The response should be the lines of the data, starting at the first and ending at the one that contains "innovation through interaction.", copied without change.

[Opening AVAILABLE DATA section]

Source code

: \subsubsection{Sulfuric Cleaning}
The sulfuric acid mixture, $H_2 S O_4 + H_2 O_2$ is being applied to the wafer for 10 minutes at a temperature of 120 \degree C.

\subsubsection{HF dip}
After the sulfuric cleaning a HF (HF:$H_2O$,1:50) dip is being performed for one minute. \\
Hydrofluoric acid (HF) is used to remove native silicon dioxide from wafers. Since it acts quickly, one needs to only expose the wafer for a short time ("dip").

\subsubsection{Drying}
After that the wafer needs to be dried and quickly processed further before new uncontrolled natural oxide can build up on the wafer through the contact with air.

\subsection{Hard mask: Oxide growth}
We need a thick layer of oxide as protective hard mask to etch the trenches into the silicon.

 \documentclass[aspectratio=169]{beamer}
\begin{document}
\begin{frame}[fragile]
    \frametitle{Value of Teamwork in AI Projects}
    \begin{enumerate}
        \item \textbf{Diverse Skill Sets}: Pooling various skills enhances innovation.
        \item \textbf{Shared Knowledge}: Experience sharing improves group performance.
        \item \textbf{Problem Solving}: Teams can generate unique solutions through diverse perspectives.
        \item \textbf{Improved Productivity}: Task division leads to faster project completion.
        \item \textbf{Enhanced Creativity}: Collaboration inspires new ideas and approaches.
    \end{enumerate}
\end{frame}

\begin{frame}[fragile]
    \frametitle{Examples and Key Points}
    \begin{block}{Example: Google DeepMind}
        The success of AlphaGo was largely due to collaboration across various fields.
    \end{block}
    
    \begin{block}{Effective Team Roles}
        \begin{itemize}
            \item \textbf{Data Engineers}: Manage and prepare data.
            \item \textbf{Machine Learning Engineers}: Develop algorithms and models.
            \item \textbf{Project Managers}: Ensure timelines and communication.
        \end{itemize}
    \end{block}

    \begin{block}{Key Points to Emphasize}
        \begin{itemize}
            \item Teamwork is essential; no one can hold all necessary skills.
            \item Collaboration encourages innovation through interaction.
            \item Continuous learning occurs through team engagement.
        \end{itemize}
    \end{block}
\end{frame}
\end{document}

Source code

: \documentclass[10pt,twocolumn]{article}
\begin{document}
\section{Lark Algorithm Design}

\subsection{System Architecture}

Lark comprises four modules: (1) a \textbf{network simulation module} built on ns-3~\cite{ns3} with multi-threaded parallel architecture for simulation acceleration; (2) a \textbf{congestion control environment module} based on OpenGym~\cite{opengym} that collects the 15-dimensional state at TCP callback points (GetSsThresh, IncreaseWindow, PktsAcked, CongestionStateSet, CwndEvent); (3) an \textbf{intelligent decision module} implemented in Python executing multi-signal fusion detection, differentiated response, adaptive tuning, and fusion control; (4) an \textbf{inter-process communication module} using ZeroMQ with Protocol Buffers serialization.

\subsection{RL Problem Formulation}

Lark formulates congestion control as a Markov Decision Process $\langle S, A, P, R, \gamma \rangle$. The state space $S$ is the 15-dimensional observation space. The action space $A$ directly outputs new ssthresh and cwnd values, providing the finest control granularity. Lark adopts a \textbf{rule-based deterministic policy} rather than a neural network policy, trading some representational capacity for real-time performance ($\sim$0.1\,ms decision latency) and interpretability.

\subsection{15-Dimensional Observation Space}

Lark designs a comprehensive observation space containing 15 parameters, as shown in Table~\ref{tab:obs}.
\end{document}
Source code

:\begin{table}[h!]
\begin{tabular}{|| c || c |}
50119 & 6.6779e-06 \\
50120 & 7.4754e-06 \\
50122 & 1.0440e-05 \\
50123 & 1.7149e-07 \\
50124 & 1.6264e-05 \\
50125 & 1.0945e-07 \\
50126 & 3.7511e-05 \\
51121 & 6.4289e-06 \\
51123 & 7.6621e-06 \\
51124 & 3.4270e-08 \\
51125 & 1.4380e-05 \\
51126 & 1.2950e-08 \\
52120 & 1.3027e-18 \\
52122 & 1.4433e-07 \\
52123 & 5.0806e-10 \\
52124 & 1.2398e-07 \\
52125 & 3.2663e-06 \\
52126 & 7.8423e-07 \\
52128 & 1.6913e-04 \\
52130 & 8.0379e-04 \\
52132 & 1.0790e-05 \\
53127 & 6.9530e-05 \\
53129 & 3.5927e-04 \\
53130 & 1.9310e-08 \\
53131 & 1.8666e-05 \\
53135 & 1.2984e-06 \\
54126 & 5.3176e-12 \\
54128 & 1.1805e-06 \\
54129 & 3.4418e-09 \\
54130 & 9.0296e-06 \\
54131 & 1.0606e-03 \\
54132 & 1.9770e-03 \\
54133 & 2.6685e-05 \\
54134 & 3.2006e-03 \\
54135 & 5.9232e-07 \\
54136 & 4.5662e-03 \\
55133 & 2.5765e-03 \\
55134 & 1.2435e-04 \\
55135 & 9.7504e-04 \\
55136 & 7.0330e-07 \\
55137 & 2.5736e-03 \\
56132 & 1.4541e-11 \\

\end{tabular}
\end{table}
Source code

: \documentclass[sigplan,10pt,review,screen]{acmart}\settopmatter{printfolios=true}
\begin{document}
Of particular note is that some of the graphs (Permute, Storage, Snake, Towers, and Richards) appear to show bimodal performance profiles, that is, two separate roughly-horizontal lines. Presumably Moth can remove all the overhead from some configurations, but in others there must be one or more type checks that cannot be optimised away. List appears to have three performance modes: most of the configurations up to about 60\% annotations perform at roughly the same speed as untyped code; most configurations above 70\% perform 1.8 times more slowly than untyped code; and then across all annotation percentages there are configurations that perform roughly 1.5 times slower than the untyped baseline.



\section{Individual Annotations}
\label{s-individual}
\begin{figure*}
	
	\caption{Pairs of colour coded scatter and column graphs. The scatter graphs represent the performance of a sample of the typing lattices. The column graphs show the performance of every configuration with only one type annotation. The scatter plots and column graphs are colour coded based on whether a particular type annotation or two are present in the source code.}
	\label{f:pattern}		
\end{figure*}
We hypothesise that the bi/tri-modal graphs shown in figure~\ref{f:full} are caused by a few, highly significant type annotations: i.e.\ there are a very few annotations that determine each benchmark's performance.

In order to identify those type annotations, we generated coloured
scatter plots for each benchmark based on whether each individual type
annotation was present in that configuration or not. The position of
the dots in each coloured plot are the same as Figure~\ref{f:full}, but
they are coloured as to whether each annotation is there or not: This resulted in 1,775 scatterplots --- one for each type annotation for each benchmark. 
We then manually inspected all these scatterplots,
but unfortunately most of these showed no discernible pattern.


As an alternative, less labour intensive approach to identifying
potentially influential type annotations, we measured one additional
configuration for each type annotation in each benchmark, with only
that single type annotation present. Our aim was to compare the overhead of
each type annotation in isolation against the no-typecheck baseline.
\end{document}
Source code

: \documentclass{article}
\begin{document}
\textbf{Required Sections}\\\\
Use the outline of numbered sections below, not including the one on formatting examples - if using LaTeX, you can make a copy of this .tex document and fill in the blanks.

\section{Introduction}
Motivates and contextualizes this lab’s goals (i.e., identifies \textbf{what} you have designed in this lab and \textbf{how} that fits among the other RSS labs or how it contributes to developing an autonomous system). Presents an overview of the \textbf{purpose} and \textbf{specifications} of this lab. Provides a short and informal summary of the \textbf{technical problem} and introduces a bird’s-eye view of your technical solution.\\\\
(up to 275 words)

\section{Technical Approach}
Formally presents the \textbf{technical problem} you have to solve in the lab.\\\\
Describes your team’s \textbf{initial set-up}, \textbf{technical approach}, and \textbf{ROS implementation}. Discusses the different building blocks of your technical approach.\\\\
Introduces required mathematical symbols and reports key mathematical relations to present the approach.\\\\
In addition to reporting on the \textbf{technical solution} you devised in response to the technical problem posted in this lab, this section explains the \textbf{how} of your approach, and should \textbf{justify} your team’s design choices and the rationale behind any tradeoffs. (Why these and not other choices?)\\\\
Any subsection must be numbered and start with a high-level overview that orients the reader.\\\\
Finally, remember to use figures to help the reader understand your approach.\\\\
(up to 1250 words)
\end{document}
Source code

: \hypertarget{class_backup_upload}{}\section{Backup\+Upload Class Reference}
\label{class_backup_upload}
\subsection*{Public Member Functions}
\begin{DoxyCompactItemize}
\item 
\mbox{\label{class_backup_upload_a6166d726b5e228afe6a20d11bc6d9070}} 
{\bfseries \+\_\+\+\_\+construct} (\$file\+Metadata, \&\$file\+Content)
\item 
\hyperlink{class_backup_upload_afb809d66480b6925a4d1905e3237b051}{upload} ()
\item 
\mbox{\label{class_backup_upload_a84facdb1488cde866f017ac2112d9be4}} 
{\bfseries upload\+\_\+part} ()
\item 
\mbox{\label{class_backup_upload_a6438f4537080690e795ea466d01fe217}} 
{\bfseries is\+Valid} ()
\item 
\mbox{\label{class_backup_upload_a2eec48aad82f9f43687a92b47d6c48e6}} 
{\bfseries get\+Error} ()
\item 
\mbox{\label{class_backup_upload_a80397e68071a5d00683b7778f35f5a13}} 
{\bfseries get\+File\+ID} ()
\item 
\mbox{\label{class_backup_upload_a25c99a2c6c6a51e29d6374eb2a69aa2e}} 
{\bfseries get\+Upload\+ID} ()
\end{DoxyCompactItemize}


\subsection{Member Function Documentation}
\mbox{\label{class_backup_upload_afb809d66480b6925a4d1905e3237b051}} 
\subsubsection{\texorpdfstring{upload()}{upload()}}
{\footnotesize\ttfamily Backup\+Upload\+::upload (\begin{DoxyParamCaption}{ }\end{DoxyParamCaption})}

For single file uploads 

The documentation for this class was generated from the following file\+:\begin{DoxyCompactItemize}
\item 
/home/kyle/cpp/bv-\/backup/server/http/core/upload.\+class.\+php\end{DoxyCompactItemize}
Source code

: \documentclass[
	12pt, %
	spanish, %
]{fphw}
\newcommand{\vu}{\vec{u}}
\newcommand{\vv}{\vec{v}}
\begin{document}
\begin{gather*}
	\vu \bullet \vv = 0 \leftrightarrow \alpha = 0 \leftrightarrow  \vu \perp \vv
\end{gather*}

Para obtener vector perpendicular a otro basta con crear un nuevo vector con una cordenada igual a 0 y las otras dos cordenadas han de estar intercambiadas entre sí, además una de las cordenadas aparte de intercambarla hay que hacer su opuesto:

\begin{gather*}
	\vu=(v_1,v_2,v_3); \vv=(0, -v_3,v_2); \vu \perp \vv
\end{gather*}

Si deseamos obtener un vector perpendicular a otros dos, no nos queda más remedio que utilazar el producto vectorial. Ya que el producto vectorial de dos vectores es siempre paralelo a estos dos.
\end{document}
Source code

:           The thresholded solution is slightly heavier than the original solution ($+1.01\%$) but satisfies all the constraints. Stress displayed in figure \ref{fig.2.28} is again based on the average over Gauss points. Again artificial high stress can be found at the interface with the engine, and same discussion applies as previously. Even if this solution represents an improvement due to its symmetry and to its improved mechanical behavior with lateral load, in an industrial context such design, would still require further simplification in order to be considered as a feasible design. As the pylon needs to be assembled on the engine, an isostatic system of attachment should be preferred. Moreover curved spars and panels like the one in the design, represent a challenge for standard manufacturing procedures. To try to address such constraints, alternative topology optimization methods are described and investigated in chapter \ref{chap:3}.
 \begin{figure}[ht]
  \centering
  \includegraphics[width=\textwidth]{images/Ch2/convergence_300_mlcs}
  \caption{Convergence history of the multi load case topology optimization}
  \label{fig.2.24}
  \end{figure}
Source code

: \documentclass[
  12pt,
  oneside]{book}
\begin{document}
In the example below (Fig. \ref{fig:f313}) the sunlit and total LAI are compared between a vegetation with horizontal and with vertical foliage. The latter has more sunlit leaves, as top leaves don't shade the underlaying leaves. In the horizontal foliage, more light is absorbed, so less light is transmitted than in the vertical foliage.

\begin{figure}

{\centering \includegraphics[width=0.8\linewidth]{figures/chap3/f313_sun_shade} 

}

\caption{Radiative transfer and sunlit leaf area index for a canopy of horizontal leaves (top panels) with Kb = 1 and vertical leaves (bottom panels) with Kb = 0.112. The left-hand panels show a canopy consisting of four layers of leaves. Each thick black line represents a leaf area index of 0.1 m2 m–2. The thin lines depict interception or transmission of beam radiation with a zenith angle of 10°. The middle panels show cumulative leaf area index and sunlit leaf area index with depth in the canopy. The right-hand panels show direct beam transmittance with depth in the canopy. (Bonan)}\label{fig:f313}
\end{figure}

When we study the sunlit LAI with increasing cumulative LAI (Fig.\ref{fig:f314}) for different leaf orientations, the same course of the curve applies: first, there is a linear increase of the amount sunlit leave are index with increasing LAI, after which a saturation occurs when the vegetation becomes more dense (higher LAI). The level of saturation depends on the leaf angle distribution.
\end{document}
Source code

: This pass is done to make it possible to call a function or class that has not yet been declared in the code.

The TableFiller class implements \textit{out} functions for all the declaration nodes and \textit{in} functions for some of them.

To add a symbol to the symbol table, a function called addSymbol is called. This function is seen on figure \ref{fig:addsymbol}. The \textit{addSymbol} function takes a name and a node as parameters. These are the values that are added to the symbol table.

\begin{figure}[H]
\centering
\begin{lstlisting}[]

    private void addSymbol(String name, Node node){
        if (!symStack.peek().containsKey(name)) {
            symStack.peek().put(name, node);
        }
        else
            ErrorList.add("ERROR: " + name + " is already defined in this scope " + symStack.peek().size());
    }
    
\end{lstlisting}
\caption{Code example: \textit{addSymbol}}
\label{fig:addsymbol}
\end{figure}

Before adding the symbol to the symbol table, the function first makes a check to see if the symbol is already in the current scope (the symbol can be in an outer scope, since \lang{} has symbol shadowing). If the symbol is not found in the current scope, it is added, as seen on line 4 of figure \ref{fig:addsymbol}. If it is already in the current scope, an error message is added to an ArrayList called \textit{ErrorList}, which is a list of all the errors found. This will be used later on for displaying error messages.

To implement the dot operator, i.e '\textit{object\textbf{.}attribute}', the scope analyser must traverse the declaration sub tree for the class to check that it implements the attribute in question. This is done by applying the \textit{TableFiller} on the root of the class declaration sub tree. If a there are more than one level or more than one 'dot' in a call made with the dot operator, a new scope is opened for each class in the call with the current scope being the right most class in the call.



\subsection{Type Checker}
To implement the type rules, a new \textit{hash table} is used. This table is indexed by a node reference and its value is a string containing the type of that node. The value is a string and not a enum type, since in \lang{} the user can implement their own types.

[Closing AVAILABLE DATA section]

• **EXERCISE ANSWER**
Source code

: \subsubsection{Sulfuric Cleaning}
The sulfuric acid mixture, $H_2 S O_4 + H_2 O_2$ is being applied to the wafer for 10 minutes at a temperature of 120 \degree C.

\subsubsection{HF dip}
After the sulfuric cleaning a HF (HF:$H_2O$,1:50) dip is being performed for one minute. \\
Hydrofluoric acid (HF) is used to remove native silicon dioxide from wafers. Since it acts quickly, one needs to only expose the wafer for a short time ("dip").

\subsubsection{Drying}
After that the wafer needs to be dried and quickly processed further before new uncontrolled natural oxide can build up on the wafer through the contact with air.

\subsection{Hard mask: Oxide growth}
We need a thick layer of oxide as protective hard mask to etch the trenches into the silicon.

 \documentclass[aspectratio=169]{beamer}
\begin{document}
\begin{frame}[fragile]
    \frametitle{Value of Teamwork in AI Projects}
    \begin{enumerate}
        \item \textbf{Diverse Skill Sets}: Pooling various skills enhances innovation.
        \item \textbf{Shared Knowledge}: Experience sharing improves group performance.
        \item \textbf{Problem Solving}: Teams can generate unique solutions through diverse perspectives.
        \item \textbf{Improved Productivity}: Task division leads to faster project completion.
        \item \textbf{Enhanced Creativity}: Collaboration inspires new ideas and approaches.
    \end{enumerate}
\end{frame}

\begin{frame}[fragile]
    \frametitle{Examples and Key Points}
    \begin{block}{Example: Google DeepMind}
        The success of AlphaGo was largely due to collaboration across various fields.
    \end{block}
    
    \begin{block}{Effective Team Roles}
        \begin{itemize}
            \item \textbf{Data Engineers}: Manage and prepare data.
            \item \textbf{Machine Learning Engineers}: Develop algorithms and models.
            \item \textbf{Project Managers}: Ensure timelines and communication.
        \end{itemize}
    \end{block}

    \begin{block}{Key Points to Emphasize}
        \begin{itemize}
            \item Teamwork is essential; no one can hold all necessary skills.
            \item Collaboration encourages innovation through interaction.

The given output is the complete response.